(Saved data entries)
────────────────

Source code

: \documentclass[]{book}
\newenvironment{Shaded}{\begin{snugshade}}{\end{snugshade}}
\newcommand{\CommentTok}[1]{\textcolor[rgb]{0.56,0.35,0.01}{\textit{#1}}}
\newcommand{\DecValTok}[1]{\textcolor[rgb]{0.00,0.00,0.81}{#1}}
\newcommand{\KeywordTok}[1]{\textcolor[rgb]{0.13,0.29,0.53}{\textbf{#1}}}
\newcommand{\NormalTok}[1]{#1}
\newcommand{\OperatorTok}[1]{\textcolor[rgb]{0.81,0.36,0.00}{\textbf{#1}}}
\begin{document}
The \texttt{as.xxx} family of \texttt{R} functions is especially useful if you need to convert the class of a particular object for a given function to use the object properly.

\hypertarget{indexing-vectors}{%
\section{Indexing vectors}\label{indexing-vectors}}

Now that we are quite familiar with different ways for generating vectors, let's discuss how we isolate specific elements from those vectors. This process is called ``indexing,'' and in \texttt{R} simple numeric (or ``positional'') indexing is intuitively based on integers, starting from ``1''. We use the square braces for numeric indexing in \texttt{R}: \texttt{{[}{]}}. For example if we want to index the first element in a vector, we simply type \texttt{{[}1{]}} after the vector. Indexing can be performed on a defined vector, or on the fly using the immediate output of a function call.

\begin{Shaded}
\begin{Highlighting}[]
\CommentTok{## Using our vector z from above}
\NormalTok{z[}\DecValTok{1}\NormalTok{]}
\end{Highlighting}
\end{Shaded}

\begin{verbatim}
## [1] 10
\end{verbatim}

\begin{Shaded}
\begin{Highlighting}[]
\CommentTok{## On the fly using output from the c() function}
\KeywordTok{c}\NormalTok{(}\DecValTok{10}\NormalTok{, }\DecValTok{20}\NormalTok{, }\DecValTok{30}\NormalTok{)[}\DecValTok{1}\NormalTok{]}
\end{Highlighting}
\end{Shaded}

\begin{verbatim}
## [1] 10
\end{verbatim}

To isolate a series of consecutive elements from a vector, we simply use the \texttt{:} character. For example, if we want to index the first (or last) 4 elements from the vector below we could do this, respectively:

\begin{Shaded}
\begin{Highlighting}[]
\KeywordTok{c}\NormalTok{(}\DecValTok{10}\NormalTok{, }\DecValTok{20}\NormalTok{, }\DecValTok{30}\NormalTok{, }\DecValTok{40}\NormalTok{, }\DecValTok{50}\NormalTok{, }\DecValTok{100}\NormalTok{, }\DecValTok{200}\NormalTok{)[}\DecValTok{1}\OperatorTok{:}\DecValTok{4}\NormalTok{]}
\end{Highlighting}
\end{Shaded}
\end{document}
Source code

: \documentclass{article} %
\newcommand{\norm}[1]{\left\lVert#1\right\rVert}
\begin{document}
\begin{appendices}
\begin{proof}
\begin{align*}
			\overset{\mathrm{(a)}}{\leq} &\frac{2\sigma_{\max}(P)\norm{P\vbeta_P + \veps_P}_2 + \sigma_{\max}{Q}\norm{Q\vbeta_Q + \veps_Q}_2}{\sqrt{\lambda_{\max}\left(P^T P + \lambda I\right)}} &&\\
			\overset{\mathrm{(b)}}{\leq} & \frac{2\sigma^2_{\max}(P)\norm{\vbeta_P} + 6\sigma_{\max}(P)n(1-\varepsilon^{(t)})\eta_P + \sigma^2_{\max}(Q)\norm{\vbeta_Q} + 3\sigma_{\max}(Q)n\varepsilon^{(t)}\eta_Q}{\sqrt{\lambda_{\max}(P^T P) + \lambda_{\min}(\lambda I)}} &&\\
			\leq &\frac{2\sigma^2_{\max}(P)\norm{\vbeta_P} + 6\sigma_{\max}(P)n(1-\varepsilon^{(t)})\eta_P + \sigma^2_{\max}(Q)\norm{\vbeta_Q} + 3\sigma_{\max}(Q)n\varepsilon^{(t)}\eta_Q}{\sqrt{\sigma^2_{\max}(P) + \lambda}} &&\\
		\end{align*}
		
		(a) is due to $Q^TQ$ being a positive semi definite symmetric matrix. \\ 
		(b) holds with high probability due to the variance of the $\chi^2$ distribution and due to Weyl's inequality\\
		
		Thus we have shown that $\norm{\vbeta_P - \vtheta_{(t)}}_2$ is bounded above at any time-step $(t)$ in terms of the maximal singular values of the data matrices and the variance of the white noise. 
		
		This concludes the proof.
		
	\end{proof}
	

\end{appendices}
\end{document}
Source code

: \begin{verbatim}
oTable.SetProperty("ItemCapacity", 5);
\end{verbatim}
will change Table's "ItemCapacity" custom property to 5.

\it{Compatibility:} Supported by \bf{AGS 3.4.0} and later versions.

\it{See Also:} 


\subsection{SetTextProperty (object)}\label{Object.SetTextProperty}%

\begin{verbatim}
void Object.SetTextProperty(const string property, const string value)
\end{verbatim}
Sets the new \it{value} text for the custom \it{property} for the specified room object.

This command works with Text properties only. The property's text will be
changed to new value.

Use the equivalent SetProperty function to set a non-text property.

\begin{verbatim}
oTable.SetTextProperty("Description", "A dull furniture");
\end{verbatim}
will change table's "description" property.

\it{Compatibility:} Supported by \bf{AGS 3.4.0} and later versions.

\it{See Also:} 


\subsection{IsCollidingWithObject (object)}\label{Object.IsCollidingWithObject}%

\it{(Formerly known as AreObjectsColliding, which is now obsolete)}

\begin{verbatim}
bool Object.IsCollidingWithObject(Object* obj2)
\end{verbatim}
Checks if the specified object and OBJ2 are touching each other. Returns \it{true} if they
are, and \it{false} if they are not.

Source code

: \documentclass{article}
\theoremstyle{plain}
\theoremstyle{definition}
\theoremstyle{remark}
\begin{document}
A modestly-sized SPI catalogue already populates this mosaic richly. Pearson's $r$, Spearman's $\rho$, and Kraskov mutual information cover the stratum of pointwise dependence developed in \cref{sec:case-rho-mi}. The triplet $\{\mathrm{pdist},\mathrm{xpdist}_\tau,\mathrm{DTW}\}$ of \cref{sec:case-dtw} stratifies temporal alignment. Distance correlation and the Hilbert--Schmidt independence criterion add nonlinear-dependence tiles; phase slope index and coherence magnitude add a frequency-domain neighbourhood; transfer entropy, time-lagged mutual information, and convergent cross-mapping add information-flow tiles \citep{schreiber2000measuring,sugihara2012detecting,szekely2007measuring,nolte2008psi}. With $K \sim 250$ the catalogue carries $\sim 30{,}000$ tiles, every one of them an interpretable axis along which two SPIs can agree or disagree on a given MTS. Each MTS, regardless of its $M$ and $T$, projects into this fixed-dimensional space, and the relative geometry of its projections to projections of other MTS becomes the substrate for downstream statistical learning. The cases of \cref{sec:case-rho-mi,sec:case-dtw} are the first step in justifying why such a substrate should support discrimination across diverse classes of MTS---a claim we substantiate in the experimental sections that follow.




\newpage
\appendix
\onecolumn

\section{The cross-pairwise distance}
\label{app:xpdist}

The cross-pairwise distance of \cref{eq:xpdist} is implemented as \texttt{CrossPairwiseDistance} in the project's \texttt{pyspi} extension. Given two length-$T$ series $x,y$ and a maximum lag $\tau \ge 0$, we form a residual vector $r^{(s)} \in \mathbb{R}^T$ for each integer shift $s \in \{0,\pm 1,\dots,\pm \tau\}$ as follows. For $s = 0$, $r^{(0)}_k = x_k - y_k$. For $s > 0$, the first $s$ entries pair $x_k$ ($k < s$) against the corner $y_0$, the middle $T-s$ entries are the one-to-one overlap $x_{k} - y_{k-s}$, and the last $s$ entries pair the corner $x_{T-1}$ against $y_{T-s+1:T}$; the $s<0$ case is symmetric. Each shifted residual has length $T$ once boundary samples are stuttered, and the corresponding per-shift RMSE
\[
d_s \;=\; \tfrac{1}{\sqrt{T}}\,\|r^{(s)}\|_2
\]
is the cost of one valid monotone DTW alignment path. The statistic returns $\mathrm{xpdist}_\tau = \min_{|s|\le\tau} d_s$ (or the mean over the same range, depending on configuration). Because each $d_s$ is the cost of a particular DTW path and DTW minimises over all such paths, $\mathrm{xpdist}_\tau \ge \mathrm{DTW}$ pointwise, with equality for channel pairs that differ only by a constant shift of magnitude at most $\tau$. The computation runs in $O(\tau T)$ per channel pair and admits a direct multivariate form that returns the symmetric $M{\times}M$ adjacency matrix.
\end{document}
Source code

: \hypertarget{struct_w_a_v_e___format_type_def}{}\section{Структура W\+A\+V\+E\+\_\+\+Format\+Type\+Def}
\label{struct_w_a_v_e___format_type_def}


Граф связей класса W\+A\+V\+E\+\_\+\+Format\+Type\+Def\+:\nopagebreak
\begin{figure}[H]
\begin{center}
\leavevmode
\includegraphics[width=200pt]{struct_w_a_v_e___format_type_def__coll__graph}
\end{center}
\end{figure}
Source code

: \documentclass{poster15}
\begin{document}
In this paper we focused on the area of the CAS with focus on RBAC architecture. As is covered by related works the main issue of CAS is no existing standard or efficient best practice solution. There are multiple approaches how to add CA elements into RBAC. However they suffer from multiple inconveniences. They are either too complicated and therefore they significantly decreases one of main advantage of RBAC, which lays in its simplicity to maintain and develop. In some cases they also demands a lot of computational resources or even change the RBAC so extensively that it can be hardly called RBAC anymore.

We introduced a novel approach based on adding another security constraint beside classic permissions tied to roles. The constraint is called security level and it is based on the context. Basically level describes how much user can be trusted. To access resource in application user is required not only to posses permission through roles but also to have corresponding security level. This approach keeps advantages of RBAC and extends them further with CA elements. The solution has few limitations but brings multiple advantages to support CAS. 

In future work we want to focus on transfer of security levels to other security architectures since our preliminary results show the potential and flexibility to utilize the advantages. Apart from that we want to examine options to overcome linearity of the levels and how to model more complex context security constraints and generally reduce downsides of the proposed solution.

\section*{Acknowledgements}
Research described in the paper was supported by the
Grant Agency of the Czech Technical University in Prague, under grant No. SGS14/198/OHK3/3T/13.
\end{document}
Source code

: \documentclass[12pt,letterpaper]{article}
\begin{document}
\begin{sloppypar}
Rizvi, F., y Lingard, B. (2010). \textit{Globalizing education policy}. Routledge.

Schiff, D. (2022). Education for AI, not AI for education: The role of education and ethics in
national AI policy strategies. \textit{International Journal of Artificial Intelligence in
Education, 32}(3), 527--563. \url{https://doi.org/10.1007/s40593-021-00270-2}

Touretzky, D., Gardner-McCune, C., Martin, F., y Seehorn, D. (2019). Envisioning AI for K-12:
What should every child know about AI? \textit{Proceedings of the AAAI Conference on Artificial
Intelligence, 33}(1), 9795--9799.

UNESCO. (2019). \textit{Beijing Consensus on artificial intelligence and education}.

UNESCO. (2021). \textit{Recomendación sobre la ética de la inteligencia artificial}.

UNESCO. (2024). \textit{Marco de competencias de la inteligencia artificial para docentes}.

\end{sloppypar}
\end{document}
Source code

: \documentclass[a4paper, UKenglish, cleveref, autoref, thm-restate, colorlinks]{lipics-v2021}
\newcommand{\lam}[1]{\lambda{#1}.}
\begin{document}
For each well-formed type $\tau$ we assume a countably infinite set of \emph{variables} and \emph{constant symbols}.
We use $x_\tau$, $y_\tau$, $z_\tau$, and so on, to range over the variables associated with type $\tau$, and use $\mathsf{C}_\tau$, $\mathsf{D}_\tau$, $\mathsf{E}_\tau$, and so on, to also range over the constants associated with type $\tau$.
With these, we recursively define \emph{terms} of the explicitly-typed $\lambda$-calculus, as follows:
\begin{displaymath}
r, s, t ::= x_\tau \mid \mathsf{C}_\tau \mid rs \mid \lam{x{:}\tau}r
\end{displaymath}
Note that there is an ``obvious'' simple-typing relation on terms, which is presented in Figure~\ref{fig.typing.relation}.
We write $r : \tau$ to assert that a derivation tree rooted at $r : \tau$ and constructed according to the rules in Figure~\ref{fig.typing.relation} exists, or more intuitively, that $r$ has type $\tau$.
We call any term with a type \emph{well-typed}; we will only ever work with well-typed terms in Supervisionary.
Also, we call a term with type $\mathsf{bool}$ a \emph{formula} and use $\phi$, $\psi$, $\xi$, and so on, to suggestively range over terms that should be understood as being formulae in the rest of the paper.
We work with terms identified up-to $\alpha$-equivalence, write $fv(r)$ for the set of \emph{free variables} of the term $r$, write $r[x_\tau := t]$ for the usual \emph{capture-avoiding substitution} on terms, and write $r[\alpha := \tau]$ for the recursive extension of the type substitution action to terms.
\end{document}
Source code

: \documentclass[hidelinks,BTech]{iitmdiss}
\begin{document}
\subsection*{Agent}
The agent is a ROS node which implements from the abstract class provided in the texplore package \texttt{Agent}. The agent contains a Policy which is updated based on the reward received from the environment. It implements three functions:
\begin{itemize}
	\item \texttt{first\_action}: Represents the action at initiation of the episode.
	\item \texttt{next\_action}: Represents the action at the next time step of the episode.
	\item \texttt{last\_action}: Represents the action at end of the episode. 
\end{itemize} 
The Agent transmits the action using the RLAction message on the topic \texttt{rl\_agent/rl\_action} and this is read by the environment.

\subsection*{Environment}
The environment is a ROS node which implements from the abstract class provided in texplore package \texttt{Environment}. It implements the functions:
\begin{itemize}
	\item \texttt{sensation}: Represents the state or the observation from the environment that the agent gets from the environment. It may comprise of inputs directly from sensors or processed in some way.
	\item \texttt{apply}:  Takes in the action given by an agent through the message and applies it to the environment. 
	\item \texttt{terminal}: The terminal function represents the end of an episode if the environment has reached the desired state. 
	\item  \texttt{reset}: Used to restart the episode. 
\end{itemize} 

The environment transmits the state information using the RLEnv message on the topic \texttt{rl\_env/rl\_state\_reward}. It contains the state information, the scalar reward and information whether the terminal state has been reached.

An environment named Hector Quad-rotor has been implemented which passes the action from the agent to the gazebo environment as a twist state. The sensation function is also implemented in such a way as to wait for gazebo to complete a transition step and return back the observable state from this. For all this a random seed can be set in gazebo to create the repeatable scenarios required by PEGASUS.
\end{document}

────────────────

Task requirements -
Which lines in the records above hold the string "right"? Copy each of them.

Solution to this exercise -
\newcommand{\norm}[1]{\left\lVert#1\right\rVert}
			\overset{\mathrm{(a)}}{\leq} &\frac{2\sigma_{\max}(P)\norm{P\vbeta_P + \veps_P}_2 + \sigma_{\max}{Q}\norm{Q\vbeta_Q + \veps_Q}_2}{\sqrt{\lambda_{\max}\left(P^T P + \lambda I\right)}} &&\\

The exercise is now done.